Há seis dias regulares de jejum no ano judaico. Durante esses tempos, os judeus adultos não podem comer nem beber – até mesmo água (há exceções para pessoas com problemas de saúde).
Exceto por Yom Kippur, esses dias de jejum foram estabelecidos por causa das catástrofes e do sofrimento que ocorreram nas datas correspondentes.
O jejum do Yom Kippur é um dos rituais judaicos mais amplamente observados, mesmo entre aqueles que não vão regularmente à sinagoga.
Kippur é um dia separado pela Torá para nós “praticarmos a abnegação” (Levítico 23:27). A “abnegação” que parece ser mais expressiva do Yom Kippur é o jejum, abstendo-se de comida e bebida o dia todo.
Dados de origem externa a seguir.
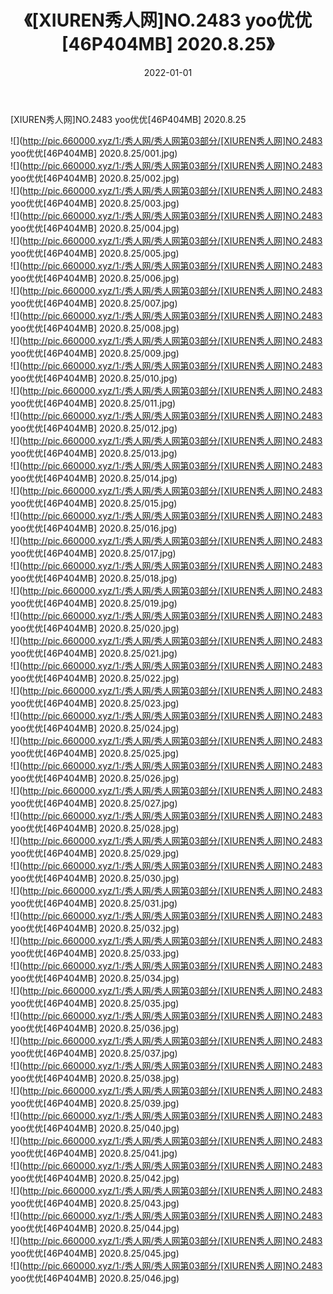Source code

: ﻿---
layout: post
title:  《[XIUREN秀人网]NO.2483 yoo优优[46P404MB] 2020.8.25》
date:   2022-01-01
img: http://pic.660000.xyz/1:/秀人网/秀人网第03部分/[XIUREN秀人网]NO.2483 yoo优优[46P404MB] 2020.8.25/000.jpg
categories: [美女, 清纯, 唯美]
---

[XIUREN秀人网]NO.2483 yoo优优[46P404MB] 2020.8.25

 ![](http://pic.660000.xyz/1:/秀人网/秀人网第03部分/[XIUREN秀人网]NO.2483 yoo优优[46P404MB] 2020.8.25/001.jpg) <br>![](http://pic.660000.xyz/1:/秀人网/秀人网第03部分/[XIUREN秀人网]NO.2483 yoo优优[46P404MB] 2020.8.25/002.jpg) <br>![](http://pic.660000.xyz/1:/秀人网/秀人网第03部分/[XIUREN秀人网]NO.2483 yoo优优[46P404MB] 2020.8.25/003.jpg) <br>![](http://pic.660000.xyz/1:/秀人网/秀人网第03部分/[XIUREN秀人网]NO.2483 yoo优优[46P404MB] 2020.8.25/004.jpg) <br>![](http://pic.660000.xyz/1:/秀人网/秀人网第03部分/[XIUREN秀人网]NO.2483 yoo优优[46P404MB] 2020.8.25/005.jpg) <br>![](http://pic.660000.xyz/1:/秀人网/秀人网第03部分/[XIUREN秀人网]NO.2483 yoo优优[46P404MB] 2020.8.25/006.jpg) <br>![](http://pic.660000.xyz/1:/秀人网/秀人网第03部分/[XIUREN秀人网]NO.2483 yoo优优[46P404MB] 2020.8.25/007.jpg) <br>![](http://pic.660000.xyz/1:/秀人网/秀人网第03部分/[XIUREN秀人网]NO.2483 yoo优优[46P404MB] 2020.8.25/008.jpg) <br>![](http://pic.660000.xyz/1:/秀人网/秀人网第03部分/[XIUREN秀人网]NO.2483 yoo优优[46P404MB] 2020.8.25/009.jpg) <br>![](http://pic.660000.xyz/1:/秀人网/秀人网第03部分/[XIUREN秀人网]NO.2483 yoo优优[46P404MB] 2020.8.25/010.jpg) <br>![](http://pic.660000.xyz/1:/秀人网/秀人网第03部分/[XIUREN秀人网]NO.2483 yoo优优[46P404MB] 2020.8.25/011.jpg) <br>![](http://pic.660000.xyz/1:/秀人网/秀人网第03部分/[XIUREN秀人网]NO.2483 yoo优优[46P404MB] 2020.8.25/012.jpg) <br>![](http://pic.660000.xyz/1:/秀人网/秀人网第03部分/[XIUREN秀人网]NO.2483 yoo优优[46P404MB] 2020.8.25/013.jpg) <br>![](http://pic.660000.xyz/1:/秀人网/秀人网第03部分/[XIUREN秀人网]NO.2483 yoo优优[46P404MB] 2020.8.25/014.jpg) <br>![](http://pic.660000.xyz/1:/秀人网/秀人网第03部分/[XIUREN秀人网]NO.2483 yoo优优[46P404MB] 2020.8.25/015.jpg) <br>![](http://pic.660000.xyz/1:/秀人网/秀人网第03部分/[XIUREN秀人网]NO.2483 yoo优优[46P404MB] 2020.8.25/016.jpg) <br>![](http://pic.660000.xyz/1:/秀人网/秀人网第03部分/[XIUREN秀人网]NO.2483 yoo优优[46P404MB] 2020.8.25/017.jpg) <br>![](http://pic.660000.xyz/1:/秀人网/秀人网第03部分/[XIUREN秀人网]NO.2483 yoo优优[46P404MB] 2020.8.25/018.jpg) <br>![](http://pic.660000.xyz/1:/秀人网/秀人网第03部分/[XIUREN秀人网]NO.2483 yoo优优[46P404MB] 2020.8.25/019.jpg) <br>![](http://pic.660000.xyz/1:/秀人网/秀人网第03部分/[XIUREN秀人网]NO.2483 yoo优优[46P404MB] 2020.8.25/020.jpg) <br>![](http://pic.660000.xyz/1:/秀人网/秀人网第03部分/[XIUREN秀人网]NO.2483 yoo优优[46P404MB] 2020.8.25/021.jpg) <br>![](http://pic.660000.xyz/1:/秀人网/秀人网第03部分/[XIUREN秀人网]NO.2483 yoo优优[46P404MB] 2020.8.25/022.jpg) <br>![](http://pic.660000.xyz/1:/秀人网/秀人网第03部分/[XIUREN秀人网]NO.2483 yoo优优[46P404MB] 2020.8.25/023.jpg) <br>![](http://pic.660000.xyz/1:/秀人网/秀人网第03部分/[XIUREN秀人网]NO.2483 yoo优优[46P404MB] 2020.8.25/024.jpg) <br>![](http://pic.660000.xyz/1:/秀人网/秀人网第03部分/[XIUREN秀人网]NO.2483 yoo优优[46P404MB] 2020.8.25/025.jpg) <br>![](http://pic.660000.xyz/1:/秀人网/秀人网第03部分/[XIUREN秀人网]NO.2483 yoo优优[46P404MB] 2020.8.25/026.jpg) <br>![](http://pic.660000.xyz/1:/秀人网/秀人网第03部分/[XIUREN秀人网]NO.2483 yoo优优[46P404MB] 2020.8.25/027.jpg) <br>![](http://pic.660000.xyz/1:/秀人网/秀人网第03部分/[XIUREN秀人网]NO.2483 yoo优优[46P404MB] 2020.8.25/028.jpg) <br>![](http://pic.660000.xyz/1:/秀人网/秀人网第03部分/[XIUREN秀人网]NO.2483 yoo优优[46P404MB] 2020.8.25/029.jpg) <br>![](http://pic.660000.xyz/1:/秀人网/秀人网第03部分/[XIUREN秀人网]NO.2483 yoo优优[46P404MB] 2020.8.25/030.jpg) <br>![](http://pic.660000.xyz/1:/秀人网/秀人网第03部分/[XIUREN秀人网]NO.2483 yoo优优[46P404MB] 2020.8.25/031.jpg) <br>![](http://pic.660000.xyz/1:/秀人网/秀人网第03部分/[XIUREN秀人网]NO.2483 yoo优优[46P404MB] 2020.8.25/032.jpg) <br>![](http://pic.660000.xyz/1:/秀人网/秀人网第03部分/[XIUREN秀人网]NO.2483 yoo优优[46P404MB] 2020.8.25/033.jpg) <br>![](http://pic.660000.xyz/1:/秀人网/秀人网第03部分/[XIUREN秀人网]NO.2483 yoo优优[46P404MB] 2020.8.25/034.jpg) <br>![](http://pic.660000.xyz/1:/秀人网/秀人网第03部分/[XIUREN秀人网]NO.2483 yoo优优[46P404MB] 2020.8.25/035.jpg) <br>![](http://pic.660000.xyz/1:/秀人网/秀人网第03部分/[XIUREN秀人网]NO.2483 yoo优优[46P404MB] 2020.8.25/036.jpg) <br>![](http://pic.660000.xyz/1:/秀人网/秀人网第03部分/[XIUREN秀人网]NO.2483 yoo优优[46P404MB] 2020.8.25/037.jpg) <br>![](http://pic.660000.xyz/1:/秀人网/秀人网第03部分/[XIUREN秀人网]NO.2483 yoo优优[46P404MB] 2020.8.25/038.jpg) <br>![](http://pic.660000.xyz/1:/秀人网/秀人网第03部分/[XIUREN秀人网]NO.2483 yoo优优[46P404MB] 2020.8.25/039.jpg) <br>![](http://pic.660000.xyz/1:/秀人网/秀人网第03部分/[XIUREN秀人网]NO.2483 yoo优优[46P404MB] 2020.8.25/040.jpg) <br>![](http://pic.660000.xyz/1:/秀人网/秀人网第03部分/[XIUREN秀人网]NO.2483 yoo优优[46P404MB] 2020.8.25/041.jpg) <br>![](http://pic.660000.xyz/1:/秀人网/秀人网第03部分/[XIUREN秀人网]NO.2483 yoo优优[46P404MB] 2020.8.25/042.jpg) <br>![](http://pic.660000.xyz/1:/秀人网/秀人网第03部分/[XIUREN秀人网]NO.2483 yoo优优[46P404MB] 2020.8.25/043.jpg) <br>![](http://pic.660000.xyz/1:/秀人网/秀人网第03部分/[XIUREN秀人网]NO.2483 yoo优优[46P404MB] 2020.8.25/044.jpg) <br>![](http://pic.660000.xyz/1:/秀人网/秀人网第03部分/[XIUREN秀人网]NO.2483 yoo优优[46P404MB] 2020.8.25/045.jpg) <br>![](http://pic.660000.xyz/1:/秀人网/秀人网第03部分/[XIUREN秀人网]NO.2483 yoo优优[46P404MB] 2020.8.25/046.jpg) <br>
O jejum é uma oportunidade para cada um de nós observar Yom Kippur da maneira mais pessoal. É um dia de intensa auto busca e comunicação sincera com o Todo-Poderoso. Essa busca requer uma calma interna que deriva da desaceleração de nosso ritmo biológico.
O jejum no Yom Kippur fornece a chave para o nosso despertar interior.
Em Yom Kippur, buscamos a reconciliação com Deus e com a humanidade. O arrependimento (teshuvá) envolve uma auto avaliação crítica do ano anterior e a resolução de evitar lapsos de sensibilidade no futuro.
Teshuvá requer disciplina. Nosso jejum no Yom Kippur demonstra nossa disposição de nos submetermos à disciplina.
Como podemos expiar nossos excessos para com os outros, a menos que possamos conter o apetite que depende de ninguém além de nós mesmos?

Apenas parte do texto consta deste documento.